* [Exercise] Lines with "things" in the entries below: count them and reply with the number alone.

Stored entries
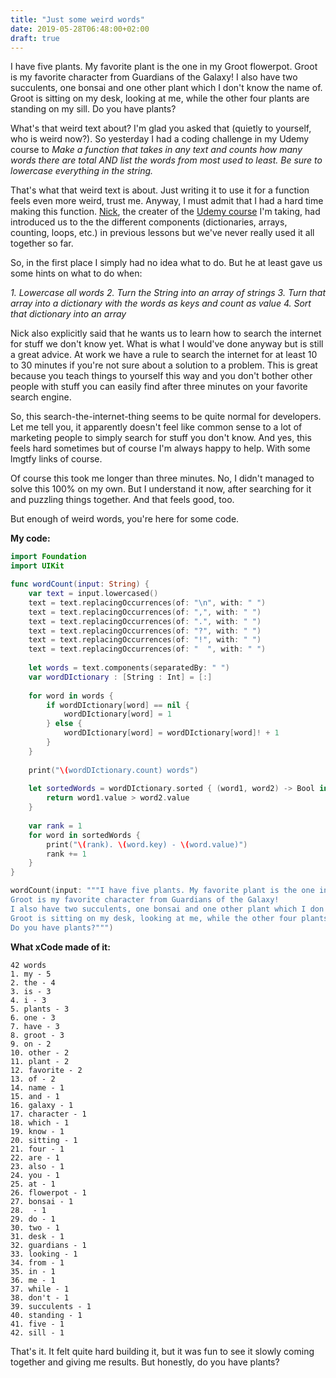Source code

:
 ```yaml
---
title: "Just some weird words"
date: 2019-05-28T06:48:00+02:00
draft: true
---
```


I have five plants. My favorite plant is the one in my Groot flowerpot. Groot is my favorite character from Guardians of the Galaxy! I also have two succulents, one bonsai and one other plant which I don't know the name of. Groot is sitting on my desk, looking at me, while the other four plants are standing on my sill. Do you have plants?

What's that weird text about? I'm glad you asked that (quietly to yourself, who is weird now?). So yesterday I had a coding challenge in my Udemy course to _Make a function that takes in any text and counts how many words there are total AND list the words from most used to least. Be sure to lowercase everything in the string._

That's what that weird text is about. Just writing it to use it for a function feels even more weird, trust me. Anyway, I must admit that I had a hard time making this function. [Nick](https://twitter.com/nickchuckwalter), the creater of the [Udemy course](https://www.udemy.com/share/1012RsAEoedVdUR3w=/) I'm taking, had introduced us to the the different components (dictionaries, arrays, counting, loops, etc.) in previous lessons but we've never really used it all together so far.

So, in the first place I simply had no idea what to do. But he at least gave us some hints on what to do when:

_1. Lowercase all words_
_2. Turn the String into an array of strings_
_3. Turn that array into a dictionary with the words as keys and count as value_
_4. Sort that dictionary into an array_

Nick also explicitly said that he wants us to learn how to search the internet for stuff we don't know yet. What is what I would've done anyway but is still a great advice. At work we have a rule to search the internet for at least 10 to 30 minutes if you're not sure about a solution to a problem. This is great because you teach things to yourself this way and you don't bother other people with stuff you can easily find after three minutes on your favorite search engine.

So, this search-the-internet-thing seems to be quite normal for developers. Let me tell you, it apparently doesn't feel like common sense to a lot of marketing people to simply search for stuff you don't know. And yes, this feels hard sometimes but of course I'm always happy to help. With some lmgtfy links of course.

Of course this took me longer than three minutes. No, I didn't managed to solve this 100% on my own. But I understand it now, after searching for it and puzzling things together. And that feels good, too.

But enough of weird words, you're here for some code.

**My code:**

```Swift
import Foundation
import UIKit

func wordCount(input: String) {
    var text = input.lowercased()
    text = text.replacingOccurrences(of: "\n", with: " ")
    text = text.replacingOccurrences(of: ",", with: " ")
    text = text.replacingOccurrences(of: ".", with: " ")
    text = text.replacingOccurrences(of: "?", with: " ")
    text = text.replacingOccurrences(of: "!", with: " ")
    text = text.replacingOccurrences(of: "  ", with: " ")
    
    let words = text.components(separatedBy: " ")
    var wordDIctionary : [String : Int] = [:]
    
    for word in words {
        if wordDIctionary[word] == nil {
            wordDIctionary[word] = 1
        } else {
            wordDIctionary[word] = wordDIctionary[word]! + 1
        }
    }
    
    print("\(wordDIctionary.count) words")
    
    let sortedWords = wordDIctionary.sorted { (word1, word2) -> Bool in
        return word1.value > word2.value
    }
    
    var rank = 1
    for word in sortedWords {
        print("\(rank). \(word.key) - \(word.value)")
        rank += 1
    }
}

wordCount(input: """I have five plants. My favorite plant is the one in my Groot flowerpot.
Groot is my favorite character from Guardians of the Galaxy!
I also have two succulents, one bonsai and one other plant which I don't know the name of.
Groot is sitting on my desk, looking at me, while the other four plants are standing on my sill.
Do you have plants?""")
```

**What xCode made of it:**

```
42 words
1. my - 5
2. the - 4
3. is - 3
4. i - 3
5. plants - 3
6. one - 3
7. have - 3
8. groot - 3
9. on - 2
10. other - 2
11. plant - 2
12. favorite - 2
13. of - 2
14. name - 1
15. and - 1
16. galaxy - 1
17. character - 1
18. which - 1
19. know - 1
20. sitting - 1
21. four - 1
22. are - 1
23. also - 1
24. you - 1
25. at - 1
26. flowerpot - 1
27. bonsai - 1
28.  - 1
29. do - 1
30. two - 1
31. desk - 1
32. guardians - 1
33. looking - 1
34. from - 1
35. in - 1
36. me - 1
37. while - 1
38. don't - 1
39. succulents - 1
40. standing - 1
41. five - 1
42. sill - 1
```

That's it. It felt quite hard building it, but it was fun to see it slowly coming together and giving me results.
But honestly, do you have plants?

* [Task solution] 2